When I'm saying "area" I usually mean some relatively large unit or service, which is a part of a whole product, i.e. API service, location service, warehouse service, etc.

Context: a project with 20+ separate services that has been in development for 7 years. It has been rewritten from scratch, so if it counts, its over 25 years of history. A new team was hired a year ago or so to continue development and maintenance. We have 10 dev guys right now.

The usual workflow is when a new item arrives, it will be assigned to some dev, no matter what project area it is, and then the dev guy is responsible for its resolution.

It was a bit chaotic for us to develop in such a manner for the last year, because the code base is large from my perspective, and no one can know every corner of our app, especially when tasks randomly put you in different areas.

Question: is it a reasonable idea to assign a dev to be responsible for some areas(services), so he can focus on learning 1-2 services in details, and then maintain better knowledge of it? For example, we can maintain the same development process, but there will be a person who can perform a quality code review when someone creates a pull request to their area, or give some advice when it is needed.

We're about to discuss this internally in nearest future. I personally don't see any drawbacks and want to hear if someone had experience with such approach, its pros and cons, or maybe even other ideas on how current workflow can be improved.

Was it helpful?

Solution

For very complex product, it makes sense to have some kind of specialisation per “area”.

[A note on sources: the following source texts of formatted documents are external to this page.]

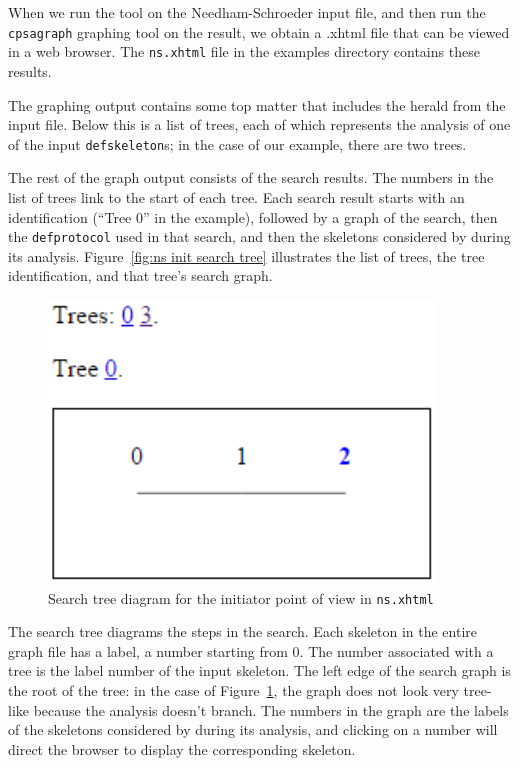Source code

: When we run the {\cpsa} tool on the Needham-Schroeder input file, and
then run the \texttt{cpsagraph} graphing tool on the result, we obtain
a .xhtml file that can be viewed in a web browser.  The
\texttt{ns.xhtml} file in the examples directory contains these
results.

 The graphing output contains some top matter that
includes the herald from the input file.  Below this is a list of
trees, each
of which represents the analysis of one of the input
\texttt{defskeleton}s; in the case of our example, there are two
trees.

The rest of the graph output consists of the search results.  The
numbers in the list of trees link to the start of each tree.  Each
search result starts with an identification (``Tree 0'' in the
example), followed by a graph of the search, then the
\texttt{defprotocol} used in that search, and then the skeletons
considered by {\cpsa} during its analysis.  Figure~\ref{fig:ns init
  search tree} illustrates the list of trees, the tree identification,
and that tree's search graph.

\begin{figure}
\centering
\includegraphics[scale=0.8]{ns_search_tree}
\caption[Needham-Schroeder search tree]{Search tree diagram for the
  initiator point of view in \texttt{ns.xhtml}}
\label{fig:ns init search tree}
\end{figure}

The search tree diagrams the steps in the search.  Each skeleton in
the entire graph file has a  label, a number starting
from 0.  The number associated with a tree is the label number of the
input skeleton.  The left edge of the search graph is the root of the tree:
in the case of Figure~\ref{fig:ns init search tree}, the graph does
not look very tree-like because the analysis doesn't branch.  The
numbers in the graph are the labels of the skeletons
considered by {\cpsa} during its analysis, and clicking on a number
will direct the browser to display the corresponding skeleton.

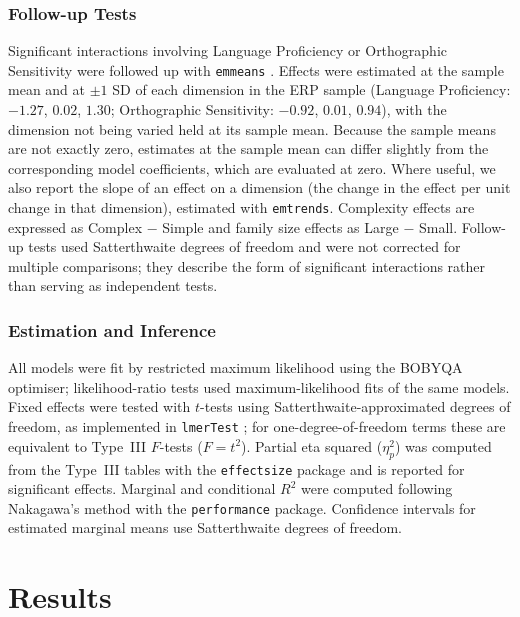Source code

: \subsubsection{Follow-up Tests}

Significant interactions involving Language Proficiency or Orthographic Sensitivity were followed up with \texttt{emmeans} \citep{lenthEmmeansEstimatedMarginal2026}. Effects were estimated at the sample mean and at $\pm 1$ SD of each dimension in the ERP sample (Language Proficiency: $-1.27$, $0.02$, $1.30$; Orthographic Sensitivity: $-0.92$, $0.01$, $0.94$), with the dimension not being varied held at its sample mean. Because the sample means are not exactly zero, estimates at the sample mean can differ slightly from the corresponding model coefficients, which are evaluated at zero. Where useful, we also report the slope of an effect on a dimension (the change in the effect per unit change in that dimension), estimated with \texttt{emtrends}. Complexity effects are expressed as Complex $-$ Simple and family size effects as Large $-$ Small. Follow-up tests used Satterthwaite degrees of freedom and were not corrected for multiple comparisons; they describe the form of significant interactions rather than serving as independent tests.

\subsubsection{Estimation and Inference}

All models were fit by restricted maximum likelihood using the BOBYQA optimiser; likelihood-ratio tests used maximum-likelihood fits of the same models. Fixed effects were tested with $t$-tests using Satterthwaite-approximated degrees of freedom, as implemented in \texttt{lmerTest} \citep{kuznetsovaLmerTestPackageTests2017}; for one-degree-of-freedom terms these are equivalent to Type~III $F$-tests ($F = t^2$). Partial eta squared ($\eta^2_p$) was computed from the Type~III tables with the \texttt{effectsize} package and is reported for significant effects. Marginal and conditional $R^2$ were computed following Nakagawa's method with the \texttt{performance} package. Confidence intervals for estimated marginal means use Satterthwaite degrees of freedom.


\section{Results}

As you rightly pointed out: nobody can know it all. Therefore, keeping everyone responsible for everything might therefore result in vanishing (superficial) component knowledge, suboptimal or overlapping changes, regressions, and ultimately an unmaintainable product.

On the other extreme, organising teams exclusively by “area” might create a world of silos, where specialised knowledge booms, but mutual understanding might decrease over time, thus rigidifying the overall system and potentially a suboptimal use of resources.

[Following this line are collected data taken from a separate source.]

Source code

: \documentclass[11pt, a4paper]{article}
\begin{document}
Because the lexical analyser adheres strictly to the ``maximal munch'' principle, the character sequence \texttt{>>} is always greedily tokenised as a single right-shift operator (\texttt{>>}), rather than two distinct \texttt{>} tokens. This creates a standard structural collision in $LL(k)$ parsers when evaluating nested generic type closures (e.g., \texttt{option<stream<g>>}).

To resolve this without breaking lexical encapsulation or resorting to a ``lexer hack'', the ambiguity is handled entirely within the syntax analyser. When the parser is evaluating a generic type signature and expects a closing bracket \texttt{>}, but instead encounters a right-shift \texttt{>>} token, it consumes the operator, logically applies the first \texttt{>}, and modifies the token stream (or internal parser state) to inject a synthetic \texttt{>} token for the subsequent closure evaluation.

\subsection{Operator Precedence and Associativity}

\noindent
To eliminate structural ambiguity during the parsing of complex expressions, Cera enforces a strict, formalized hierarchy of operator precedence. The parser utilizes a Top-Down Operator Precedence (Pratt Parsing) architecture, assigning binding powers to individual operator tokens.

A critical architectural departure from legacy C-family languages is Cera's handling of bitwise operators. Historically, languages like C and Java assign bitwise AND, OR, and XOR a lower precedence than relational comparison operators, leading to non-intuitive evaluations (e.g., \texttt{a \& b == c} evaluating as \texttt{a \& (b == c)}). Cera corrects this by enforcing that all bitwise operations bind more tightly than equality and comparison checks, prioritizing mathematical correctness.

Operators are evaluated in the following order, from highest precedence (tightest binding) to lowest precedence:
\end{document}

So the key is to find the balance between these two extremes. For example:

  • Having one or two “component-owner” for each “area” would have the benefit of maintaining a high component knowledge and promoting design consistency within each area.
  • Two “co-owners” facilitate business continuity. The pair has nevertheless to self-organize to avoid doing twice the work.
  • The component owners may decide collectively on assignment of new incoming changes. This would help to keep the big picture in mind and ensure mutual understanding.
  • The execution of the change by one or several developers would be performed in liaise with the component owners: change implementers will benefit from owner’s knowledge, while owner would understand what is changed in the component.

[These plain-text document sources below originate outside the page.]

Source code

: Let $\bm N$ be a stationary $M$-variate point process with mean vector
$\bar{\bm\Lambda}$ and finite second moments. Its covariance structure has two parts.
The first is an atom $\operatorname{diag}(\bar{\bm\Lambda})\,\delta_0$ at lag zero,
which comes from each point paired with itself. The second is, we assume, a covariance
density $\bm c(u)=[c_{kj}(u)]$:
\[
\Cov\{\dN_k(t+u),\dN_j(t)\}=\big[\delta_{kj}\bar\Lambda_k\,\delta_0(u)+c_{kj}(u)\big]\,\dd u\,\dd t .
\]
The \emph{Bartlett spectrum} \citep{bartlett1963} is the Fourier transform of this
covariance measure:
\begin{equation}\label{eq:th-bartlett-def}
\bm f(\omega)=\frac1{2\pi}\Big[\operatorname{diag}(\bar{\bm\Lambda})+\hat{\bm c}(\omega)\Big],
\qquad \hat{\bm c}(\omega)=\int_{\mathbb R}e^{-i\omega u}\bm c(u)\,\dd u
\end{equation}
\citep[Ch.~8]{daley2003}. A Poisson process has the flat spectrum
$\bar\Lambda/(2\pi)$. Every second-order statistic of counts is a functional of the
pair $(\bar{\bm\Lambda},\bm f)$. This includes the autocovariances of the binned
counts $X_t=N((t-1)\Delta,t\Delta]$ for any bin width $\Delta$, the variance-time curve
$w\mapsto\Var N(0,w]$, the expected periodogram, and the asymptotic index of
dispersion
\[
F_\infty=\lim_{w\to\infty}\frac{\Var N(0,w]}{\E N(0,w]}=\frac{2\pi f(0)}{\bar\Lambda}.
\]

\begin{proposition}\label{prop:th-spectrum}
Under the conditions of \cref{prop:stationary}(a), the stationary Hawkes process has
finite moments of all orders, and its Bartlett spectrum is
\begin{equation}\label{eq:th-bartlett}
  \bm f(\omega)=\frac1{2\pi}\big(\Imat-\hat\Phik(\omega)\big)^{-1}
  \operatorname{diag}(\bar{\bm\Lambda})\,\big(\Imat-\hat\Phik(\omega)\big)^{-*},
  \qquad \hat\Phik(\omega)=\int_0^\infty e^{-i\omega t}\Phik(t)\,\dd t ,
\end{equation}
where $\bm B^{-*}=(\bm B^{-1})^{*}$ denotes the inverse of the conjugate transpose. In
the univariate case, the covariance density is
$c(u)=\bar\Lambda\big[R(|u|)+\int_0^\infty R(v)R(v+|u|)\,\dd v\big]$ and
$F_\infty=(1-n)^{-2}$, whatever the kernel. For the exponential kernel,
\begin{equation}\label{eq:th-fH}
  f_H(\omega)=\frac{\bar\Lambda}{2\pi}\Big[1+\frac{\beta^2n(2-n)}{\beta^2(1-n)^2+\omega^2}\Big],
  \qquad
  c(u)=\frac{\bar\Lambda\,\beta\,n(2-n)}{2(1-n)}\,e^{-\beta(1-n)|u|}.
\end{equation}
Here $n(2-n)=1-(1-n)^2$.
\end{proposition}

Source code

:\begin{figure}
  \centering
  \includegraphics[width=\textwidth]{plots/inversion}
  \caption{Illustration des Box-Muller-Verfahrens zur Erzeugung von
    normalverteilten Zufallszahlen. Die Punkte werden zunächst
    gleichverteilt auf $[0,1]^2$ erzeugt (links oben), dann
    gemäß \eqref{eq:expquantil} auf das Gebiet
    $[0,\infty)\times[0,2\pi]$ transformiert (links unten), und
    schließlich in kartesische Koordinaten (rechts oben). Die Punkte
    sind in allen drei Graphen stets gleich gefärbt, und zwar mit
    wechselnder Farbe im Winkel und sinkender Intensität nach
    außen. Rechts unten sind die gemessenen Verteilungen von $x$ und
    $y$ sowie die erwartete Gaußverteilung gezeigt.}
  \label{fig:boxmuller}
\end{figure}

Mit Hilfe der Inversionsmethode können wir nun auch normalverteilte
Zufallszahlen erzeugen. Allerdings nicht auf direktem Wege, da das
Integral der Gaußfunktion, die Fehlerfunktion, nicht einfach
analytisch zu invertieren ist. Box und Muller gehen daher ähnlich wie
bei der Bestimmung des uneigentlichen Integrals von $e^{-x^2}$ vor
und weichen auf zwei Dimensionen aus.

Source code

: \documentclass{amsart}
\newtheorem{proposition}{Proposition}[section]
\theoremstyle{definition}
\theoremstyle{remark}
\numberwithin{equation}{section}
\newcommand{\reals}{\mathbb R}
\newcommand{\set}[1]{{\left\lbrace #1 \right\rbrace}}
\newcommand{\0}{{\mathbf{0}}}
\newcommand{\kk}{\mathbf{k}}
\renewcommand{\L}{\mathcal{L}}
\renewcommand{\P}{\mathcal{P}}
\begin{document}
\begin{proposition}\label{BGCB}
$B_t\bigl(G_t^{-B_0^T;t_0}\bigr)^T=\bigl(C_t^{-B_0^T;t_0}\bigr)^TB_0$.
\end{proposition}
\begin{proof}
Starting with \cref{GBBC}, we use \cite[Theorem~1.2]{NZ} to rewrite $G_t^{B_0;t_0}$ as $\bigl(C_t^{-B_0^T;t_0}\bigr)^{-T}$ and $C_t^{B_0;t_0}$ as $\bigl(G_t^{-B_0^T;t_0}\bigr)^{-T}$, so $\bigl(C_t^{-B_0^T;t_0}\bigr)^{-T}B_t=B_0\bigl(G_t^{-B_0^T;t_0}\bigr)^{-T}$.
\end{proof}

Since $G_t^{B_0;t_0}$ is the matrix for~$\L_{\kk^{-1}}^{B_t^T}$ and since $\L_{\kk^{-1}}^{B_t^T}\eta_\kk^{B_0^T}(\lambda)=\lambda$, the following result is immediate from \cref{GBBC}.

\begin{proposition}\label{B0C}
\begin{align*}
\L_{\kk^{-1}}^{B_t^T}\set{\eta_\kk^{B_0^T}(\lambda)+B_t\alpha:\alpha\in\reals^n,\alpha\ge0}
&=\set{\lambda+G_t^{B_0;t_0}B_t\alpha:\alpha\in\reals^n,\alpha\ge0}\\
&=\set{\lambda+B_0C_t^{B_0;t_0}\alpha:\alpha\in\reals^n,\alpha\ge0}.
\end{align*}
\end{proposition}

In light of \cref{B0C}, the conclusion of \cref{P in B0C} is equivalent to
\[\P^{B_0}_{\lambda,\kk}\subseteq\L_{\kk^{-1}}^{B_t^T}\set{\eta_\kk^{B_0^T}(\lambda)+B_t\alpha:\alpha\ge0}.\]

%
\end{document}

Change executor and owner are two roles that could in some cases be performed by the sam individuals.

This organisation is balanced. There is a little more overhead than the model of the lonesome developper getting the things done. But the results on quality, maintainability, and teamwork is really worth the extra dialogues !

OTHER TIPS

I do not know the exact details at your company, but a smarter way of doing things would be like this.

  1. There is a top-level project manager over everything; or a team of project managers. They will analyze and assign the new project properly - to the right project manager.

  2. The project manager will analyze the requirements and perform the top-down work breakdown structure (WBS).

  3. The team manager will assign each slice of the WBS to the appropriate project managers, one for each area / service.

Without a clear project structure and without clear WBSs, there is no way of improvement.

What I described is just the "A" in the "ABC" of project management.

Although the fixing of the problem in your company might be an "easy" task, it requires extensive knowledge of project management and experience, to be done properly.